When the line containing "new provisional label" appears in the data below, begin copying there and stop only after the line containing "they are connected".

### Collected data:
=== Begin Enclosure ===

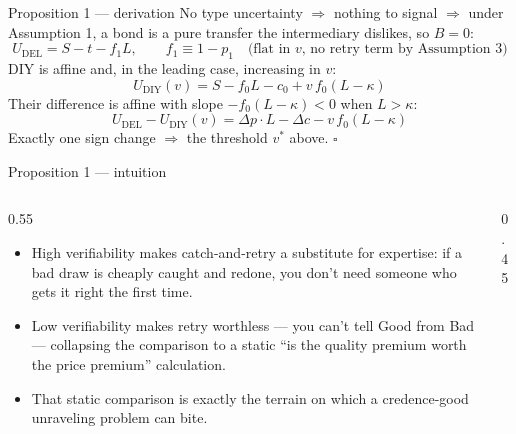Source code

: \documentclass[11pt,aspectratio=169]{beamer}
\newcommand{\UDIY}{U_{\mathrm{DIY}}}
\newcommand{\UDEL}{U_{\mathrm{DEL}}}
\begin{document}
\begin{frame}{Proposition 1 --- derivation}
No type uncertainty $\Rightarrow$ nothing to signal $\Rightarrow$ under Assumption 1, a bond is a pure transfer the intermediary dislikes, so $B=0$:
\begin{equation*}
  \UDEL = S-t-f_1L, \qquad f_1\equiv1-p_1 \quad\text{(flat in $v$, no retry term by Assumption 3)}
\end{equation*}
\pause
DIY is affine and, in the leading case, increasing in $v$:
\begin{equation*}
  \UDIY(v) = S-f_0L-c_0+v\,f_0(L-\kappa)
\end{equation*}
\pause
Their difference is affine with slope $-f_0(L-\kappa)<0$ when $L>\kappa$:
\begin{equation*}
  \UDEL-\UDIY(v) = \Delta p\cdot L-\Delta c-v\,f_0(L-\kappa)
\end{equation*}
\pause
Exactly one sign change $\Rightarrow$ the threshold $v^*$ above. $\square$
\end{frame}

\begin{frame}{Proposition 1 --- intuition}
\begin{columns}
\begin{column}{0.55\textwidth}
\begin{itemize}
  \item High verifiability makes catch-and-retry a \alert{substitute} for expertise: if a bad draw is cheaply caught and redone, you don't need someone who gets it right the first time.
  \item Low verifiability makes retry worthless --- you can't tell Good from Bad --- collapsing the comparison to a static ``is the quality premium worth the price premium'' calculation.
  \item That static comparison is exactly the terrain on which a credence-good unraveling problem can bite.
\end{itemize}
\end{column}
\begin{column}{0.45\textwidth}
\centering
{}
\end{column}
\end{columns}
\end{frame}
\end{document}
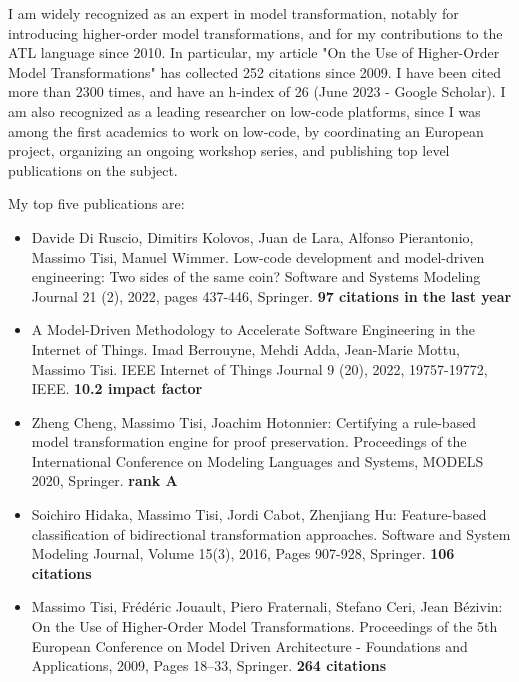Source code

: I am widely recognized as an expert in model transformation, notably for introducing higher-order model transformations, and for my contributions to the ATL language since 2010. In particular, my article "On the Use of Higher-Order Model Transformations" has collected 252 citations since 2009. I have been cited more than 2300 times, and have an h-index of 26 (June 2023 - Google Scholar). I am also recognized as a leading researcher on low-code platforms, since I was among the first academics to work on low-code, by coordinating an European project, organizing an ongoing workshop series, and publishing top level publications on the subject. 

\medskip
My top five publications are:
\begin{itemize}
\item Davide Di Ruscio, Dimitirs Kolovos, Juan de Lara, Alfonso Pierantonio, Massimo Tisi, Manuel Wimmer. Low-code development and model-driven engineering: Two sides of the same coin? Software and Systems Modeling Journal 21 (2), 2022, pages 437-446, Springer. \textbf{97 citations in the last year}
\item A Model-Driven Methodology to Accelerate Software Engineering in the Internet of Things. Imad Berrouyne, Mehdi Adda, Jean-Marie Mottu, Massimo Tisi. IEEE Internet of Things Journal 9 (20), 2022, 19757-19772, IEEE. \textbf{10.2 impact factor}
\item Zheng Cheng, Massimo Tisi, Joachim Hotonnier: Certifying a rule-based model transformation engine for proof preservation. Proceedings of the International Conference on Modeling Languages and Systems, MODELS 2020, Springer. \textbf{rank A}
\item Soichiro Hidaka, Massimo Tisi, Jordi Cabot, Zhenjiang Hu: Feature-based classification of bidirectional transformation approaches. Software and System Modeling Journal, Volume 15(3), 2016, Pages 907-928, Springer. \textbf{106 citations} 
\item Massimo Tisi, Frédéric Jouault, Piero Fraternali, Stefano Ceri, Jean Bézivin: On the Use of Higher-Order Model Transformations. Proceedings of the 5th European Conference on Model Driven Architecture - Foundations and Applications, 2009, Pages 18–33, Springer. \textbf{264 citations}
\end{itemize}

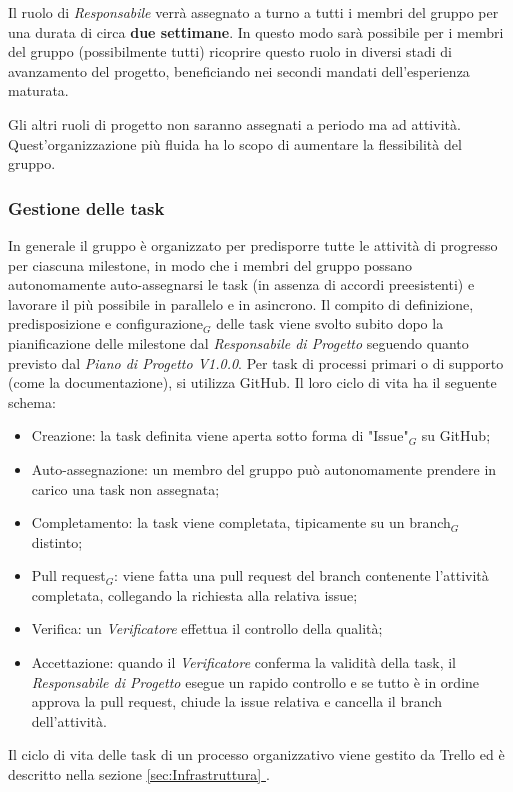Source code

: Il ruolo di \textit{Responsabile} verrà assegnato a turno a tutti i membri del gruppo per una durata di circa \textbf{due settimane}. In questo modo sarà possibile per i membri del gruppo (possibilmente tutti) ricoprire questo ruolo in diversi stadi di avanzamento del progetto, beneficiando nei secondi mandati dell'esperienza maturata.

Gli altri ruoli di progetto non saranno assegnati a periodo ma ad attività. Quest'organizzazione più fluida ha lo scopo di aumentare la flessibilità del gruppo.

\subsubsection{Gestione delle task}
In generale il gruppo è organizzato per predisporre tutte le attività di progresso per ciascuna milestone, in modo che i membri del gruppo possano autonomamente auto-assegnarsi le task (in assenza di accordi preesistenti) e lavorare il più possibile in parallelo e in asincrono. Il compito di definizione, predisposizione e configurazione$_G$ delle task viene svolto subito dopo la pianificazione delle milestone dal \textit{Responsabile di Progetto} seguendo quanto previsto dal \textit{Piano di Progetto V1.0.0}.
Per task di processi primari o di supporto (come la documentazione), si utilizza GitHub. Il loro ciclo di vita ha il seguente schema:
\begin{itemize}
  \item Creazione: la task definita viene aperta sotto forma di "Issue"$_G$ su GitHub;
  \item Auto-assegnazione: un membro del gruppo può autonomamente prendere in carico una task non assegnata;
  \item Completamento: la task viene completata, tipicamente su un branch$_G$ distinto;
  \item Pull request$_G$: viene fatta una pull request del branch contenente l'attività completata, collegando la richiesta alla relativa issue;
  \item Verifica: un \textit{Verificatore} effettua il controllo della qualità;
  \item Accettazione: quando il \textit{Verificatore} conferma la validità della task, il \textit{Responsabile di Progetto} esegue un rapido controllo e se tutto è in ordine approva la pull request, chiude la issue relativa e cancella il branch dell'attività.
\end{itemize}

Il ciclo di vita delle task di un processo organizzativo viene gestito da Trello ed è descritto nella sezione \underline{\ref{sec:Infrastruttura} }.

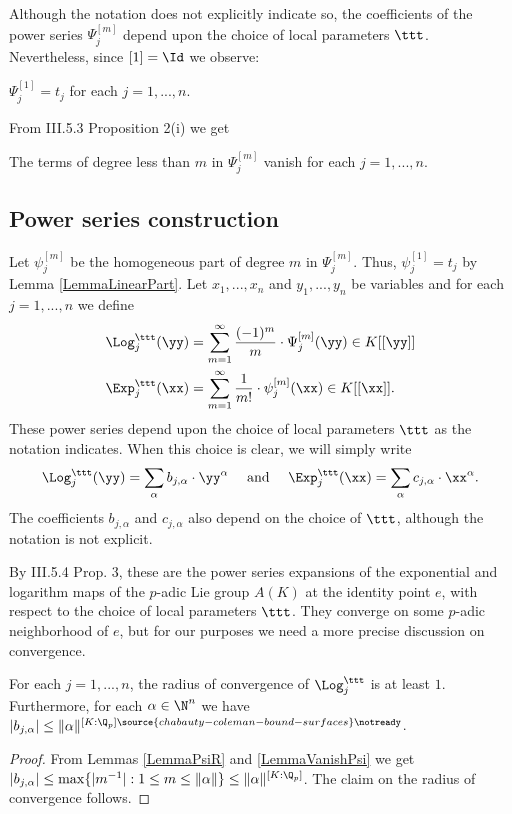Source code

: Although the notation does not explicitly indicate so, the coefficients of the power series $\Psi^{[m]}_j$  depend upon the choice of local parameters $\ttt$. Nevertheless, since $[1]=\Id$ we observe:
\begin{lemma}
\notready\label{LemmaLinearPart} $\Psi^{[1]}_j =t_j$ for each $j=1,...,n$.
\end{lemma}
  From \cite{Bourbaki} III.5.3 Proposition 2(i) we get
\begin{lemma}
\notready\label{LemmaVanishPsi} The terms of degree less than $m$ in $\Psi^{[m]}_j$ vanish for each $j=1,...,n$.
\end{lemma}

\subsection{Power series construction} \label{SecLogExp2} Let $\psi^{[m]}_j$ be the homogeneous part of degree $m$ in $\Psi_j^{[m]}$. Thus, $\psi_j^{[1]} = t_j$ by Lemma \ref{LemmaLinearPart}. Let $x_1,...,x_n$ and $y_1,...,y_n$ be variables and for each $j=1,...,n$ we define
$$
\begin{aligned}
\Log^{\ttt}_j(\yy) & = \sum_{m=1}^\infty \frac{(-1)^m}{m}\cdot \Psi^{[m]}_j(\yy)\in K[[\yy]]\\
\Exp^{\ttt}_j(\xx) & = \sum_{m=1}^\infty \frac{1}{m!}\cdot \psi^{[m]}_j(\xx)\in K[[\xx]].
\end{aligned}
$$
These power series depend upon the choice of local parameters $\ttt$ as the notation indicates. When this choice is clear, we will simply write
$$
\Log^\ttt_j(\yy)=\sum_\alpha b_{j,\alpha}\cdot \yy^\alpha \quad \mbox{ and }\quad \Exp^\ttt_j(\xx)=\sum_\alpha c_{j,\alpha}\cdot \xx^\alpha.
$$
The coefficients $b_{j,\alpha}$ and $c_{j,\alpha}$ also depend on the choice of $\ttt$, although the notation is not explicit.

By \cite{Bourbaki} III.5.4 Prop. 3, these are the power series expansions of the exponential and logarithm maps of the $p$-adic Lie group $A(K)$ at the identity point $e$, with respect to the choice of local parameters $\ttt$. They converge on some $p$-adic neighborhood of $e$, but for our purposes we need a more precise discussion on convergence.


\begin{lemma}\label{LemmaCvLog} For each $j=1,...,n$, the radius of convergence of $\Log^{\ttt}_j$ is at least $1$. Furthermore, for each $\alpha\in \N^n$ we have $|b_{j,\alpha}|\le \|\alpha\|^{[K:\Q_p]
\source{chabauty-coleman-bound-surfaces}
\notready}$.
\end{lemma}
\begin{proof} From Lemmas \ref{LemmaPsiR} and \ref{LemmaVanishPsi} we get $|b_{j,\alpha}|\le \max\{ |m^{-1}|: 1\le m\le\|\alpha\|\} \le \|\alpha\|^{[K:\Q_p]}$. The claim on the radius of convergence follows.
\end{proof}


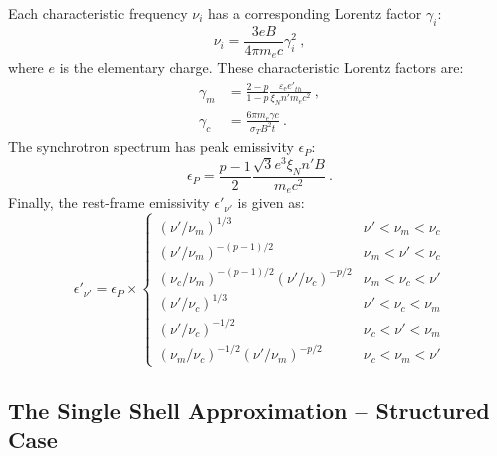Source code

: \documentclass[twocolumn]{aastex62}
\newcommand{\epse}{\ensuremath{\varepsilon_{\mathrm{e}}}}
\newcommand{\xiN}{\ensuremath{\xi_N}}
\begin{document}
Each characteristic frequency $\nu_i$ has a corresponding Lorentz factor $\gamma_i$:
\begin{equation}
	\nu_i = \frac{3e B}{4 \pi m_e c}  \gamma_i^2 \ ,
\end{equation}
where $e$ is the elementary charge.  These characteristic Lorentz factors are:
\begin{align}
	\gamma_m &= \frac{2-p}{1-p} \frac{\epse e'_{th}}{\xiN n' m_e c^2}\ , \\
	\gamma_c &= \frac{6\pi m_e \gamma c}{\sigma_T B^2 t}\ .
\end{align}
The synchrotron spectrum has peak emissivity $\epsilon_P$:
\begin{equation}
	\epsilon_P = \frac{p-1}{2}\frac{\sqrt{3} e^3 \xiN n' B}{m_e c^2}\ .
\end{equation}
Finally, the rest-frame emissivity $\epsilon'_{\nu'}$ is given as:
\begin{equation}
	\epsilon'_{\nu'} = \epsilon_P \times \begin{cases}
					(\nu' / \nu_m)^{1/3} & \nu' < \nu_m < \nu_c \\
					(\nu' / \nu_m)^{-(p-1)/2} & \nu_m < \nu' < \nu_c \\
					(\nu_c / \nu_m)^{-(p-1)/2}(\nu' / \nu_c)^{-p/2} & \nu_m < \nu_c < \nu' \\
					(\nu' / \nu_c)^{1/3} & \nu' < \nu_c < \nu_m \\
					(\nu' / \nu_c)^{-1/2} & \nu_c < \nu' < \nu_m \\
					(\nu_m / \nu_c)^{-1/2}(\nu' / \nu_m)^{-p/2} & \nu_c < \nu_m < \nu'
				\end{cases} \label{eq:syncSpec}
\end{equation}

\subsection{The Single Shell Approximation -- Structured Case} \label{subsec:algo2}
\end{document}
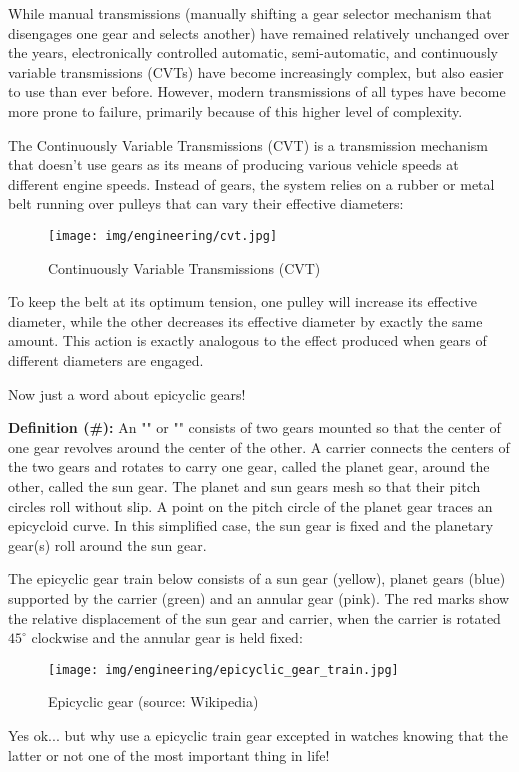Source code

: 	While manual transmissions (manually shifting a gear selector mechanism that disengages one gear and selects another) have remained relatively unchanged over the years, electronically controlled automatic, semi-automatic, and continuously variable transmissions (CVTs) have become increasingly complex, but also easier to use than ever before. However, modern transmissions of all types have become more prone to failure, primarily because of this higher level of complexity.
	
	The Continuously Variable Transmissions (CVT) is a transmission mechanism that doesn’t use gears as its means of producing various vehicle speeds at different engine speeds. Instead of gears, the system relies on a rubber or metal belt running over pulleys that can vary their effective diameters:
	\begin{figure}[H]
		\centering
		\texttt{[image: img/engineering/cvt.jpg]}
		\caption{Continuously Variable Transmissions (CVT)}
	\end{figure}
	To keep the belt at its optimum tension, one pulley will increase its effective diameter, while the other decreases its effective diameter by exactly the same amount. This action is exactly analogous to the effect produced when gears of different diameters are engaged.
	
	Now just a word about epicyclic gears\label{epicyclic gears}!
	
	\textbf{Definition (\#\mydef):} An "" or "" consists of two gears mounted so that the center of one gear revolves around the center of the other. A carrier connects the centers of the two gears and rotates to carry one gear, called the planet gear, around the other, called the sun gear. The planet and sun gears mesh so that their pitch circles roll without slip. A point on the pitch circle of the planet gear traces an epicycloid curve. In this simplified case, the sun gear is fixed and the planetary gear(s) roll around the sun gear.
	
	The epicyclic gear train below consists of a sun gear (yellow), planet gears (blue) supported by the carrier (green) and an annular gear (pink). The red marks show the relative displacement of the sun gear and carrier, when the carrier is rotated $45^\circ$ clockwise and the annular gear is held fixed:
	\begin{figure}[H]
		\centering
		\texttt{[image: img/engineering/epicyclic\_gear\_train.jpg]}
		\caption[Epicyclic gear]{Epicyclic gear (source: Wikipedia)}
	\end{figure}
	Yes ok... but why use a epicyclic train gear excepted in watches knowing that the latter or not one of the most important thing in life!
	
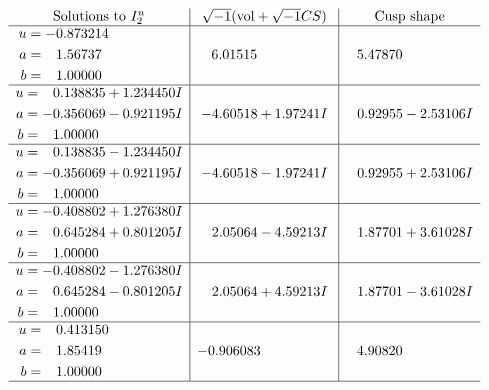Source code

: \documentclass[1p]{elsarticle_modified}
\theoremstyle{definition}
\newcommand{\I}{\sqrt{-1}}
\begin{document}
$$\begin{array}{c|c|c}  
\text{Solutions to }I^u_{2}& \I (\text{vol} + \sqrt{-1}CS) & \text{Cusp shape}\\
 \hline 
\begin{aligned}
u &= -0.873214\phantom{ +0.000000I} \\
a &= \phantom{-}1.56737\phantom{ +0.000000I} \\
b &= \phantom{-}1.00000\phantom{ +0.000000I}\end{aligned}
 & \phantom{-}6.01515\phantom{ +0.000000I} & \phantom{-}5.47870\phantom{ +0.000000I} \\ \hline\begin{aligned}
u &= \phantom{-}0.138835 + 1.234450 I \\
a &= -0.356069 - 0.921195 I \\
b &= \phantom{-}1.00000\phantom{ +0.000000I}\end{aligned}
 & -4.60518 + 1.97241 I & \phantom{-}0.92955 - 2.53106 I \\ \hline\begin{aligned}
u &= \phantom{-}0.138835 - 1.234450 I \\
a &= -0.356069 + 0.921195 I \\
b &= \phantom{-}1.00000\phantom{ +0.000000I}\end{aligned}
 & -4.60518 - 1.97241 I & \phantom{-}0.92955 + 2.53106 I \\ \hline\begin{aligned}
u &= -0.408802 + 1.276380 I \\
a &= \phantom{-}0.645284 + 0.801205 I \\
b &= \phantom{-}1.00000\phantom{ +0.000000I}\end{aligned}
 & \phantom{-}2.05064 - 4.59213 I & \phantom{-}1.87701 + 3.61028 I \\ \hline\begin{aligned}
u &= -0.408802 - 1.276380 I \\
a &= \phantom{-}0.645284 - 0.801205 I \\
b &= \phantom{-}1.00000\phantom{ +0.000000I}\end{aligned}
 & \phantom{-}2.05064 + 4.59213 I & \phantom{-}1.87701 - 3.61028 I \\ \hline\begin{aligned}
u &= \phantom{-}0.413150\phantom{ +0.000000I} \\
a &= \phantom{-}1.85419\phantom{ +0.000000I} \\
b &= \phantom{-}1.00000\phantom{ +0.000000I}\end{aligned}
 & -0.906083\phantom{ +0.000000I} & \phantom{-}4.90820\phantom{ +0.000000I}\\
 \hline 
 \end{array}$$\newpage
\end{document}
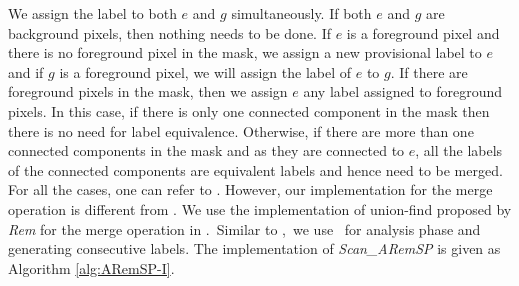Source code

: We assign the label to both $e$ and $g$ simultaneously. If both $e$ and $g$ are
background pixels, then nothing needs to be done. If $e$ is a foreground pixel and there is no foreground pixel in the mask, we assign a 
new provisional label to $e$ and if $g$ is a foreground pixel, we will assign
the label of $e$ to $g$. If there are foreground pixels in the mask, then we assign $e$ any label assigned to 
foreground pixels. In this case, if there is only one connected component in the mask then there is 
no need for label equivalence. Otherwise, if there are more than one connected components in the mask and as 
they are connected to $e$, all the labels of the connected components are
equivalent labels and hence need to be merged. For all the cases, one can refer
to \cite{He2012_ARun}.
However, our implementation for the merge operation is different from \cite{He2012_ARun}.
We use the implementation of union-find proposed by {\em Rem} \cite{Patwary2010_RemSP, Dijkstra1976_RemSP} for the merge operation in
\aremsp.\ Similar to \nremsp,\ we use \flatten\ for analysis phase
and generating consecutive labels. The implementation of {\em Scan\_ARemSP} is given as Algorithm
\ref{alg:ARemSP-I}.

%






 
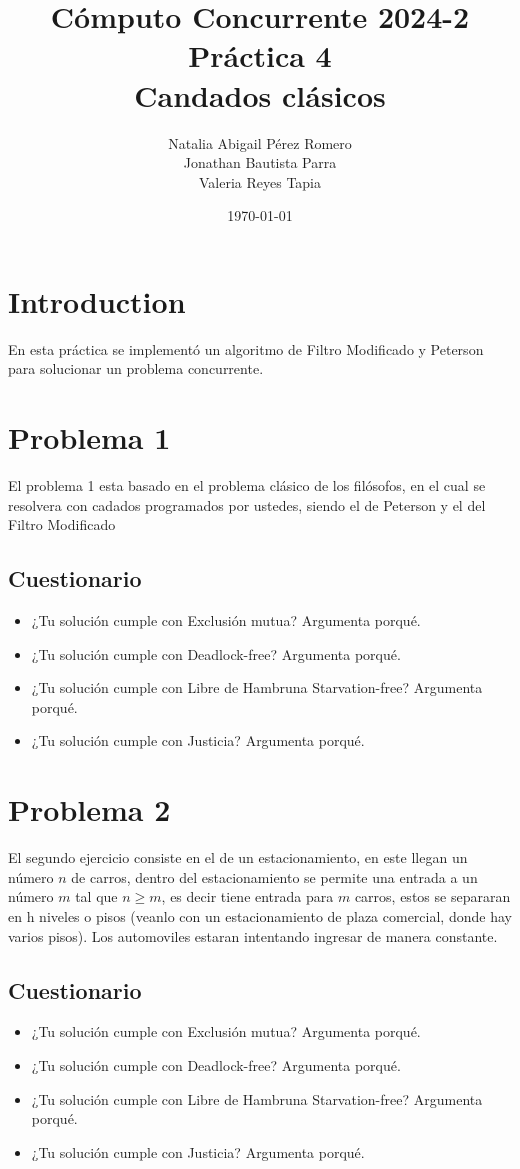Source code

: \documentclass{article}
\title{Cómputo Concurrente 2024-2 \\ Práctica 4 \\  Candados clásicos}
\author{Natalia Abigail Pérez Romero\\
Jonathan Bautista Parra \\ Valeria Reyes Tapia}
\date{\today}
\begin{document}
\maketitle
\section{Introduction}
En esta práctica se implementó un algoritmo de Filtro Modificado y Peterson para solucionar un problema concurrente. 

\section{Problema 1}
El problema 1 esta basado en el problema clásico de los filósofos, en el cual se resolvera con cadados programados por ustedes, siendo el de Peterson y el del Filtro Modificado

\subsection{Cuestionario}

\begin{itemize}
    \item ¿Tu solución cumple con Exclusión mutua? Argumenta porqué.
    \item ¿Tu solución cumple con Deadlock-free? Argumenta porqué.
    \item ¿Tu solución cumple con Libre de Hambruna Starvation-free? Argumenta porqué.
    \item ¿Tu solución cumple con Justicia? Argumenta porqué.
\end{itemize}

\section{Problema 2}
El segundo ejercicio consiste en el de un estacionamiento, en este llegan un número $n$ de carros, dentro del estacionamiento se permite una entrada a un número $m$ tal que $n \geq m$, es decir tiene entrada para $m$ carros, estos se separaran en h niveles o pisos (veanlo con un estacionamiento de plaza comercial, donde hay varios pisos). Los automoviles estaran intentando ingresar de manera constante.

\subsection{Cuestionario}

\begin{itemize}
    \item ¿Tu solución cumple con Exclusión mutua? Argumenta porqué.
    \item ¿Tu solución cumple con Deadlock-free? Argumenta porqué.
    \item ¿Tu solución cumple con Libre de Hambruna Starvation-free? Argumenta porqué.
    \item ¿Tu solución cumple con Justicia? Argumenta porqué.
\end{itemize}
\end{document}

=== End Enclosure ===

### Result:
new provisional label to $e$ and if $g$ is a foreground pixel, we will assign
the label of $e$ to $g$. If there are foreground pixels in the mask, then we assign $e$ any label assigned to 
foreground pixels. In this case, if there is only one connected component in the mask then there is 
no need for label equivalence. Otherwise, if there are more than one connected components in the mask and as 
they are connected to $e$, all the labels of the connected components are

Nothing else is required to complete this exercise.